RECORDS SHOWN: Begin
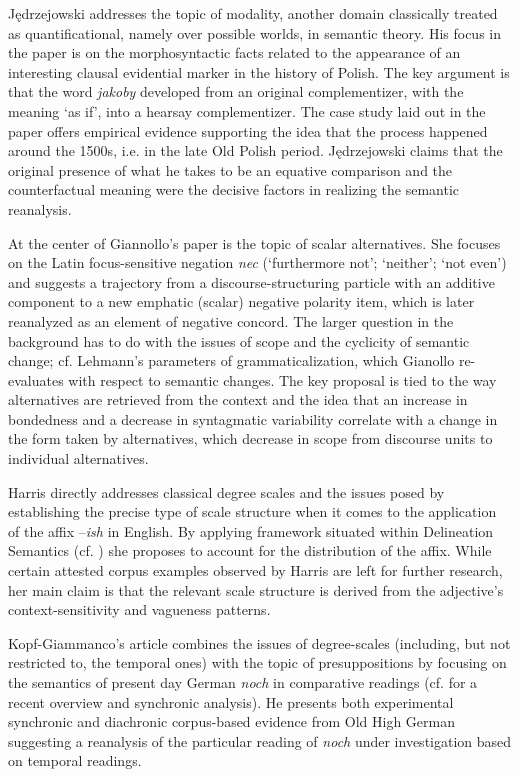 \documentclass[output=paper]{langsci/langscibook}
\begin{document}
Jędrzejowski addresses the topic of modality, another domain classically\linebreak
treated as quantificational, namely over possible worlds, in semantic theory. His focus in the paper is on the morphosyntactic facts related to the appearance of an interesting clausal evidential marker in the history of Polish.  The key argument is that the word \textit{jakoby} developed from an original complementizer, with the meaning ‘as if’, into a hearsay complementizer. The case study laid out in the paper offers empirical evidence supporting the idea that the process happened around the 1500s, i.e. in the late Old Polish period. Jędrzejowski claims that the original presence of what he takes to be an equative comparison and the counterfactual meaning were the decisive factors in realizing the semantic reanalysis.

At the center of Giannollo’s paper is the topic of scalar alternatives. She focuses on the Latin focus-sensitive negation \textit{nec} (`furthermore not'; `neither'; `not even') and suggests a trajectory from a discourse-structuring particle with an additive component to a new emphatic (scalar) negative polarity item, which is later reanalyzed as an element of negative concord. The larger question in the background has to do with the issues of scope and the cyclicity of semantic change; cf. Lehmann’s parameters of grammaticalization, which Gianollo re-evaluates with respect to semantic changes. The key proposal is tied to the way alternatives are retrieved from the context and the idea that an increase in bondedness and a decrease in syntagmatic variability correlate with a change in the form taken by alternatives, which decrease in scope from discourse units to individual alternatives.

Harris directly addresses classical degree scales and the issues posed by establishing the precise type of scale structure when it comes to the application of the affix –\textit{ish} in English. By applying  framework situated within Delineation Semantics (cf. \citealt{Cobreros2012}) she proposes to account for the distribution of the affix. While certain attested corpus examples observed by Harris are left for further research, her main claim is that the relevant scale structure is derived from the adjective’s context-sensitivity and vagueness patterns.

Kopf-Giammanco’s article combines the issues of degree-scales (including, but not restricted to, the temporal ones) with the topic of presuppositions by focusing on the semantics of present day German \textit{noch} in comparative readings (cf. \citealt{Beck2019} for a recent overview and synchronic analysis). He presents both experimental synchronic and diachronic corpus-based evidence from Old High German suggesting a reanalysis of the particular reading of \textit{noch} under investigation based on temporal readings.
\end{document}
RECORDS SHOWN: End
Select every line above that contains the word "addresses", and copy it.

Jędrzejowski addresses the topic of modality, another domain classically\linebreak
Harris directly addresses classical degree scales and the issues posed by establishing the precise type of scale structure when it comes to the application of the affix –\textit{ish} in English. By applying  framework situated within Delineation Semantics (cf. \citealt{Cobreros2012}) she proposes to account for the distribution of the affix. While certain attested corpus examples observed by Harris are left for further research, her main claim is that the relevant scale structure is derived from the adjective’s context-sensitivity and vagueness patterns.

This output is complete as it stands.